:: Exercise input
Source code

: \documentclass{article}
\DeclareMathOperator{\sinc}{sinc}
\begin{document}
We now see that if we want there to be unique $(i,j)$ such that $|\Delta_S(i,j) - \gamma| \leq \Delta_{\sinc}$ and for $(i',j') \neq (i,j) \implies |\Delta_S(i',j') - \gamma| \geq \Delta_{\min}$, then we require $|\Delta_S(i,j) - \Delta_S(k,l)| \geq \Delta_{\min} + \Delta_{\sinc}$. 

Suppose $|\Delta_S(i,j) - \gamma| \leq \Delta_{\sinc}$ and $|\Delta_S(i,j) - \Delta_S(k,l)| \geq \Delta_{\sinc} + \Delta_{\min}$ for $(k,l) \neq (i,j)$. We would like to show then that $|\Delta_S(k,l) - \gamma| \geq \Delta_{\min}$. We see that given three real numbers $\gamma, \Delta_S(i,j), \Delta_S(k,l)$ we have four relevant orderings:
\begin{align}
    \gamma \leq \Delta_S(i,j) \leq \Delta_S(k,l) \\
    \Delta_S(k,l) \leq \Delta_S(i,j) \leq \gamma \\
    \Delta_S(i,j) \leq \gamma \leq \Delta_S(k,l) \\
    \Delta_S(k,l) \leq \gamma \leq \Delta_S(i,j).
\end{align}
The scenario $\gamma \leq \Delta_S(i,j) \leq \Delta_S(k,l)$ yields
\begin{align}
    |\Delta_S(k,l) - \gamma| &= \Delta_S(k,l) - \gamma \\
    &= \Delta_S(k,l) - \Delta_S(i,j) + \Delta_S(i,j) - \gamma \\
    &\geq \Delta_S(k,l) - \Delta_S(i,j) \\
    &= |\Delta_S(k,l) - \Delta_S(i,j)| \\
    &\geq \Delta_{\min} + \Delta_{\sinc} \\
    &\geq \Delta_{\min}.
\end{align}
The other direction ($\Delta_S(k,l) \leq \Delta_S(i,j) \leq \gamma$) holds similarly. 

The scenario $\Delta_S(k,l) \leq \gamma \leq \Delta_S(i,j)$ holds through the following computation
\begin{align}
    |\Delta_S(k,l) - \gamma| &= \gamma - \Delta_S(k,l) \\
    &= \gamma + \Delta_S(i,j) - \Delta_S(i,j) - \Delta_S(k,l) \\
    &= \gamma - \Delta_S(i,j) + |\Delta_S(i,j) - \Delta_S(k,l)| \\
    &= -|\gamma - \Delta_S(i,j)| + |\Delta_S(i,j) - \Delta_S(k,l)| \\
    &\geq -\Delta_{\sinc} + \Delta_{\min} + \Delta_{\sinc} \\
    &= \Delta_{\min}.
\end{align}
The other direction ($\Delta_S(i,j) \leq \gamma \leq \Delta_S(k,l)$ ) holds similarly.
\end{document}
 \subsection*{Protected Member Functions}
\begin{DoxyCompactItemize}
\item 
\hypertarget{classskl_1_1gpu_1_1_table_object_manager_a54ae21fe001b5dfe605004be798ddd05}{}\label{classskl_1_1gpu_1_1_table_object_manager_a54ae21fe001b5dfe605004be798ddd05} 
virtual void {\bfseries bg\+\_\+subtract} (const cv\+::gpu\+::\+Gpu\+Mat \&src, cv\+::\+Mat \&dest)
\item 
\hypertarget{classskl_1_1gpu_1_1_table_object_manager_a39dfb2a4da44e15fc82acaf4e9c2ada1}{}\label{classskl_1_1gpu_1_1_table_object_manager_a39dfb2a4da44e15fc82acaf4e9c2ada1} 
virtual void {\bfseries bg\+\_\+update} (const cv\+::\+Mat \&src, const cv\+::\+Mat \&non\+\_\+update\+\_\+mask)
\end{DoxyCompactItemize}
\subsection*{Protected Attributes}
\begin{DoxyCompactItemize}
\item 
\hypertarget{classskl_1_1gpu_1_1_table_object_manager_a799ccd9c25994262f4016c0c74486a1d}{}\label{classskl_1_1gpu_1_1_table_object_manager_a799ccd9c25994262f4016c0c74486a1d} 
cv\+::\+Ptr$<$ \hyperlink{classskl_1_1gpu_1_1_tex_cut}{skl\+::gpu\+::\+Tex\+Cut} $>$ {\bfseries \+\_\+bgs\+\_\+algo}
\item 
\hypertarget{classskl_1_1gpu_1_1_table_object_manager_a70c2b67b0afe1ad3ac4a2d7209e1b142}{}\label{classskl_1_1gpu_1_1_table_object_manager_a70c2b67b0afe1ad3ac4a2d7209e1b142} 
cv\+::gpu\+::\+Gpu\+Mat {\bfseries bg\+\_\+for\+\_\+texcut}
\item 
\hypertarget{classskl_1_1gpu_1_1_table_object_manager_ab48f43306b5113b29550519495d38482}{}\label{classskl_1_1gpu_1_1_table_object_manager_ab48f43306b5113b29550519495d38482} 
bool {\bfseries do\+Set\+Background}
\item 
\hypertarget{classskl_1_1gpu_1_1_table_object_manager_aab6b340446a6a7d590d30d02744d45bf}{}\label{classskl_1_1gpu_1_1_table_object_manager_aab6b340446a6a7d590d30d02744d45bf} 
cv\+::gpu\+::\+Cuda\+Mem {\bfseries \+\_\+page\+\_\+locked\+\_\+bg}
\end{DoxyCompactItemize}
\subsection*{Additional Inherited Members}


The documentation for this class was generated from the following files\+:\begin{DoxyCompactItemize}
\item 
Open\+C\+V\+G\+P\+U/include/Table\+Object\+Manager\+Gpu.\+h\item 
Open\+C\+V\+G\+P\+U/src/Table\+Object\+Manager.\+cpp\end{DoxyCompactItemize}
::::
# Task to complete:
Reproduce the preceding entries exactly and completely.

# Result below:
Source code

: \documentclass{article}
\DeclareMathOperator{\sinc}{sinc}
\begin{document}
We now see that if we want there to be unique $(i,j)$ such that $|\Delta_S(i,j) - \gamma| \leq \Delta_{\sinc}$ and for $(i',j') \neq (i,j) \implies |\Delta_S(i',j') - \gamma| \geq \Delta_{\min}$, then we require $|\Delta_S(i,j) - \Delta_S(k,l)| \geq \Delta_{\min} + \Delta_{\sinc}$. 

Suppose $|\Delta_S(i,j) - \gamma| \leq \Delta_{\sinc}$ and $|\Delta_S(i,j) - \Delta_S(k,l)| \geq \Delta_{\sinc} + \Delta_{\min}$ for $(k,l) \neq (i,j)$. We would like to show then that $|\Delta_S(k,l) - \gamma| \geq \Delta_{\min}$. We see that given three real numbers $\gamma, \Delta_S(i,j), \Delta_S(k,l)$ we have four relevant orderings:
\begin{align}
    \gamma \leq \Delta_S(i,j) \leq \Delta_S(k,l) \\
    \Delta_S(k,l) \leq \Delta_S(i,j) \leq \gamma \\
    \Delta_S(i,j) \leq \gamma \leq \Delta_S(k,l) \\
    \Delta_S(k,l) \leq \gamma \leq \Delta_S(i,j).
\end{align}
The scenario $\gamma \leq \Delta_S(i,j) \leq \Delta_S(k,l)$ yields
\begin{align}
    |\Delta_S(k,l) - \gamma| &= \Delta_S(k,l) - \gamma \\
    &= \Delta_S(k,l) - \Delta_S(i,j) + \Delta_S(i,j) - \gamma \\
    &\geq \Delta_S(k,l) - \Delta_S(i,j) \\
    &= |\Delta_S(k,l) - \Delta_S(i,j)| \\
    &\geq \Delta_{\min} + \Delta_{\sinc} \\
    &\geq \Delta_{\min}.
\end{align}
The other direction ($\Delta_S(k,l) \leq \Delta_S(i,j) \leq \gamma$) holds similarly. 

The scenario $\Delta_S(k,l) \leq \gamma \leq \Delta_S(i,j)$ holds through the following computation
\begin{align}
    |\Delta_S(k,l) - \gamma| &= \gamma - \Delta_S(k,l) \\
    &= \gamma + \Delta_S(i,j) - \Delta_S(i,j) - \Delta_S(k,l) \\
    &= \gamma - \Delta_S(i,j) + |\Delta_S(i,j) - \Delta_S(k,l)| \\
    &= -|\gamma - \Delta_S(i,j)| + |\Delta_S(i,j) - \Delta_S(k,l)| \\
    &\geq -\Delta_{\sinc} + \Delta_{\min} + \Delta_{\sinc} \\
    &= \Delta_{\min}.
\end{align}
The other direction ($\Delta_S(i,j) \leq \gamma \leq \Delta_S(k,l)$ ) holds similarly.
\end{document}
 \subsection*{Protected Member Functions}
\begin{DoxyCompactItemize}
\item 
\hypertarget{classskl_1_1gpu_1_1_table_object_manager_a54ae21fe001b5dfe605004be798ddd05}{}\label{classskl_1_1gpu_1_1_table_object_manager_a54ae21fe001b5dfe605004be798ddd05} 
virtual void {\bfseries bg\+\_\+subtract} (const cv\+::gpu\+::\+Gpu\+Mat \&src, cv\+::\+Mat \&dest)
\item 
\hypertarget{classskl_1_1gpu_1_1_table_object_manager_a39dfb2a4da44e15fc82acaf4e9c2ada1}{}\label{classskl_1_1gpu_1_1_table_object_manager_a39dfb2a4da44e15fc82acaf4e9c2ada1} 
virtual void {\bfseries bg\+\_\+update} (const cv\+::\+Mat \&src, const cv\+::\+Mat \&non\+\_\+update\+\_\+mask)
\end{DoxyCompactItemize}
\subsection*{Protected Attributes}
\begin{DoxyCompactItemize}
\item 
\hypertarget{classskl_1_1gpu_1_1_table_object_manager_a799ccd9c25994262f4016c0c74486a1d}{}\label{classskl_1_1gpu_1_1_table_object_manager_a799ccd9c25994262f4016c0c74486a1d} 
cv\+::\+Ptr$<$ \hyperlink{classskl_1_1gpu_1_1_tex_cut}{skl\+::gpu\+::\+Tex\+Cut} $>$ {\bfseries \+\_\+bgs\+\_\+algo}
\item 
\hypertarget{classskl_1_1gpu_1_1_table_object_manager_a70c2b67b0afe1ad3ac4a2d7209e1b142}{}\label{classskl_1_1gpu_1_1_table_object_manager_a70c2b67b0afe1ad3ac4a2d7209e1b142} 
cv\+::gpu\+::\+Gpu\+Mat {\bfseries bg\+\_\+for\+\_\+texcut}
\item 
\hypertarget{classskl_1_1gpu_1_1_table_object_manager_ab48f43306b5113b29550519495d38482}{}\label{classskl_1_1gpu_1_1_table_object_manager_ab48f43306b5113b29550519495d38482} 
bool {\bfseries do\+Set\+Background}
\item 
\hypertarget{classskl_1_1gpu_1_1_table_object_manager_aab6b340446a6a7d590d30d02744d45bf}{}\label{classskl_1_1gpu_1_1_table_object_manager_aab6b340446a6a7d590d30d02744d45bf} 
cv\+::gpu\+::\+Cuda\+Mem {\bfseries \+\_\+page\+\_\+locked\+\_\+bg}
\end{DoxyCompactItemize}
\subsection*{Additional Inherited Members}


The documentation for this class was generated from the following files\+:\begin{DoxyCompactItemize}
\item 
Open\+C\+V\+G\+P\+U/include/Table\+Object\+Manager\+Gpu.\+h\item 
Open\+C\+V\+G\+P\+U/src/Table\+Object\+Manager.\+cpp\end{DoxyCompactItemize}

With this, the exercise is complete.